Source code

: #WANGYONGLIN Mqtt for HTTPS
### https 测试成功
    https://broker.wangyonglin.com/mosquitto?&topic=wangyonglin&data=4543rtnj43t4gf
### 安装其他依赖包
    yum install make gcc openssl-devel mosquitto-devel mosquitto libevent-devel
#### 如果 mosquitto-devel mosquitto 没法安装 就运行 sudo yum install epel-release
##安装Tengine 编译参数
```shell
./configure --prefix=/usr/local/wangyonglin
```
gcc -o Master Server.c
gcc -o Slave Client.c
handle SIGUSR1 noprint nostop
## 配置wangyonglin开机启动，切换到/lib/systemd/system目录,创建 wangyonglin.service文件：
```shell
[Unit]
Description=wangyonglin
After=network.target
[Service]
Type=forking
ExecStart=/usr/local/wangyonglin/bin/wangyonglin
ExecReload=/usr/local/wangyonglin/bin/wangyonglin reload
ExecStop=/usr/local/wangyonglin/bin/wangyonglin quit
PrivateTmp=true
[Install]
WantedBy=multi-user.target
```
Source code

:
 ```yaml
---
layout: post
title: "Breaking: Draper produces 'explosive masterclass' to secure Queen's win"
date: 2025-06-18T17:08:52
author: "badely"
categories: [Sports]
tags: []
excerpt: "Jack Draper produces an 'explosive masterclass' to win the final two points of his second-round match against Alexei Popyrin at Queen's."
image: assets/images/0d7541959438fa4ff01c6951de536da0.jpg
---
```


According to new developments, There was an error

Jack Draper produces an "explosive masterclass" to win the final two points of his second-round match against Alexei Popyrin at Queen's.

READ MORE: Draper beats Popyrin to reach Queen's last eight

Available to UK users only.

- **WHAT THE EXERCISE ASKS**:
Each line of the listing should be reproduced without any alteration.

- **RESPONSE TO THE EXERCISE**:
Source code

: #WANGYONGLIN Mqtt for HTTPS
### https 测试成功
    https://broker.wangyonglin.com/mosquitto?&topic=wangyonglin&data=4543rtnj43t4gf
### 安装其他依赖包
    yum install make gcc openssl-devel mosquitto-devel mosquitto libevent-devel
#### 如果 mosquitto-devel mosquitto 没法安装 就运行 sudo yum install epel-release
##安装Tengine 编译参数
```shell
./configure --prefix=/usr/local/wangyonglin
```
gcc -o Master Server.c
gcc -o Slave Client.c
handle SIGUSR1 noprint nostop
## 配置wangyonglin开机启动，切换到/lib/systemd/system目录,创建 wangyonglin.service文件：
```shell
[Unit]
Description=wangyonglin
After=network.target
[Service]
Type=forking
ExecStart=/usr/local/wangyonglin/bin/wangyonglin
ExecReload=/usr/local/wangyonglin/bin/wangyonglin reload
ExecStop=/usr/local/wangyonglin/bin/wangyonglin quit
PrivateTmp=true
[Install]
WantedBy=multi-user.target
```
Source code

:
 ```yaml
---
layout: post
title: "Breaking: Draper produces 'explosive masterclass' to secure Queen's win"
date: 2025-06-18T17:08:52
author: "badely"
categories: [Sports]
tags: []
excerpt: "Jack Draper produces an 'explosive masterclass' to win the final two points of his second-round match against Alexei Popyrin at Queen's."
image: assets/images/0d7541959438fa4ff01c6951de536da0.jpg
---
```


According to new developments, There was an error

Jack Draper produces an "explosive masterclass" to win the final two points of his second-round match against Alexei Popyrin at Queen's.

READ MORE: Draper beats Popyrin to reach Queen's last eight

Available to UK users only.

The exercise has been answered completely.